Speed Ads Outpace Safety Messages, IIHS Study Finds

Speed Ads Outpace Safety Messages, IIHS Study Finds

Automotive World – Autonomous Driving
Automotive World – Autonomous DrivingMay 12, 2026

Why It Matters

Prioritizing performance over safety in advertising can shape driver attitudes, potentially increasing risky behavior and traffic fatalities. The findings pressure regulators and broadcasters to tighten ad standards and curb the cultural glorification of speed.

Key Takeaways

  • 43% of ads highlighted speed, power, or handling in 2022
  • Safety mentions dropped to just 3% across the three-year sample
  • SUV ads with performance themes rose from 28% to 45%
  • Industry self‑regulation lacks clear rules on speed‑related content

Pulse Analysis

The Insurance Institute for Highway Safety’s latest analysis shines a light on a persistent marketing bias: performance over protection.
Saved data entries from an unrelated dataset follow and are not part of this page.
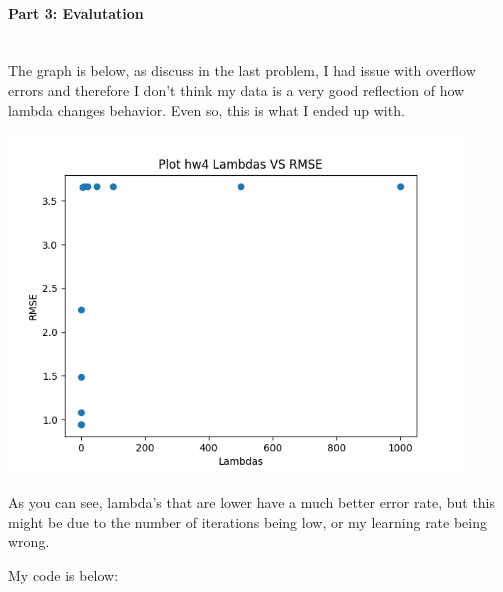 \documentclass[12pt]{article}
\begin{document}
    \paragraph{Part 3: Evalutation}~\\
    The graph is below, as discuss in the last problem, I had issue with overflow errors and therefore I don't think
    my data is a very good reflection of how lambda changes behavior. Even so, this is what I ended up with.
    \begin{center}
    \includegraphics[width=12cm]{hw4_part3.png}
    \end{center}
    As you can see, lambda's that are lower have a much better error rate, but this might be due to the number of iterations 
    being low, or my learning rate being wrong.

    My code is below:
    \inputminted{python}{Szemis_hw4.py}
\end{document}
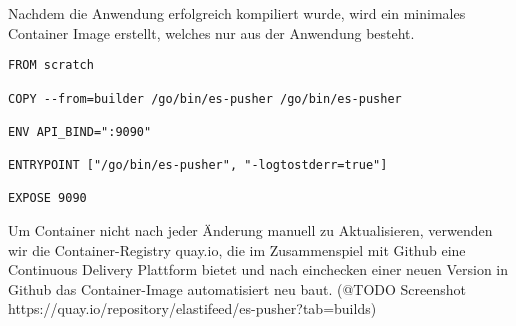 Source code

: Nachdem die Anwendung erfolgreich kompiliert wurde, wird ein minimales Container Image erstellt, welches nur aus der Anwendung besteht.

\begin{lstlisting}
FROM scratch

COPY --from=builder /go/bin/es-pusher /go/bin/es-pusher

ENV API_BIND=":9090"

ENTRYPOINT ["/go/bin/es-pusher", "-logtostderr=true"]

EXPOSE 9090
\end{lstlisting}

Um Container nicht nach jeder Änderung manuell zu Aktualisieren, verwenden wir die Container-Registry quay.io, die im Zusammenspiel mit Github eine Continuous Delivery Plattform bietet und nach einchecken einer neuen Version in Github das Container-Image automatisiert neu baut. (@TODO Screenshot https://quay.io/repository/elastifeed/es-pusher?tab=builds)
\endsubsubsection
\endsubsection

\endsection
By scanning roughly 1,500 TV spots and 1,000 digital placements from 2018, 2020 and 2022, the study found that 43 % of ads foregrounded speed, traction, power or handling, while safety cues fell to a mere 3 %. This shift coincides with a rise in speed‑related fatalities—11,288 lives lost in 2024—suggesting that the glorification of velocity in media may be reinforcing risky driving habits among American consumers.
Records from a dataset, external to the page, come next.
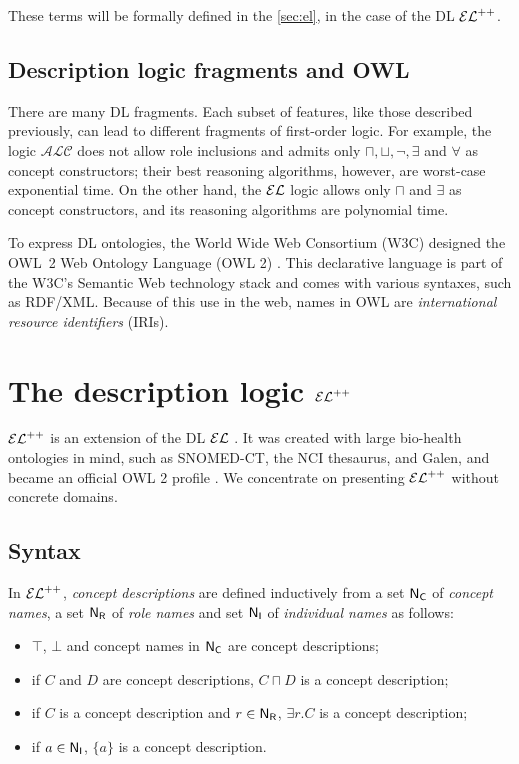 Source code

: These terms will be formally defined in the \autoref{sec:el}, in the case of the DL $\mathcal{EL}^{++}$.

\subsection{Description logic fragments and OWL}

There are many DL fragments. Each subset of features, like those described previously, can lead to different fragments of first-order logic. For example, the logic $\mathcal{ALC}$ does not allow role inclusions and admits only $\sqcap, \sqcup, \lnot, \exists$ and $\forall$ as concept constructors; their best reasoning algorithms, however, are worst-case exponential time. On the other hand, the $\mathcal{EL}$ logic allows only $\sqcap$ and $\exists$ as concept constructors, and its reasoning algorithms are polynomial time.

To express DL ontologies, the World Wide Web Consortium (W3C) designed the OWL~2 Web Ontology Language (OWL 2) \citep{owl2}. This declarative language is part of the W3C's Semantic Web technology stack and comes with various syntaxes, such as RDF/XML. Because of this use in the web, names in OWL are \emph{international resource identifiers} (IRIs).

\section{The description logic \texorpdfstring{$\mathcal{EL}^{++}$}{𝓔𝓛++}}
\label{sec:el}

$\mathcal{EL}^{++}$ is an extension of the DL $\mathcal{EL}$ \citep{Baader2005a}. It was created with large bio-health ontologies in mind, such as SNOMED-CT, the NCI thesaurus, and Galen, and became an official OWL 2 profile \citep{owl2}. We concentrate on presenting $\mathcal{EL}^{++}$ without concrete domains.

\subsection{Syntax}
In $\mathcal{EL}^{++}$, \emph{concept descriptions} are defined inductively from a set $\mathsf{N_C}$ of \emph{concept names}, a set $\mathsf{N_R}$ of \emph{role names} and set $\mathsf{N_I}$ of \emph{individual names} as follows:
\begin{itemize}
	\item $\top$, $\bot$ and concept names in $\mathsf{N_C}$ are concept descriptions;
	\item if $C$ and $D$ are concept descriptions, $C \sqcap D$ is a concept description;
	\item if $C$ is a concept description and $r \in \mathsf{N_R}$, $\exists r.C$ is a concept description;
	\item if $a \in \mathsf{N_I}$, $\{a\}$ is a concept description.
\end{itemize}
Unlike the United Kingdom, where regulators ban ads that encourage dangerous driving and require performance claims to be tied to safety, the United States relies largely on voluntary broadcaster standards. Paramount (formerly ViacomCBS) and NBCUniversal have issued internal guidelines, yet they stop short of defining “risky behaviour” or restricting speed‑centric imagery. The gap leaves automakers free to showcase high‑performance attributes without substantive safety context, creating a regulatory blind spot that industry watchdogs argue fuels a cultural obsession with speed.

For manufacturers, the data presents both a branding challenge and an opportunity. While performance messaging drives excitement and sales—especially for pickups and SUVs—the growing public scrutiny could prompt a pivot toward safety‑focused narratives. Automakers might pre‑empt stricter rules by integrating crash‑avoidance technology highlights or emphasizing seat‑belt usage alongside power specs. Policymakers, meanwhile, could look to the UK model or introduce clearer federal guidelines to balance consumer appeal with road‑safety objectives. Continued monitoring of ad content will be essential to gauge any shift in industry practice.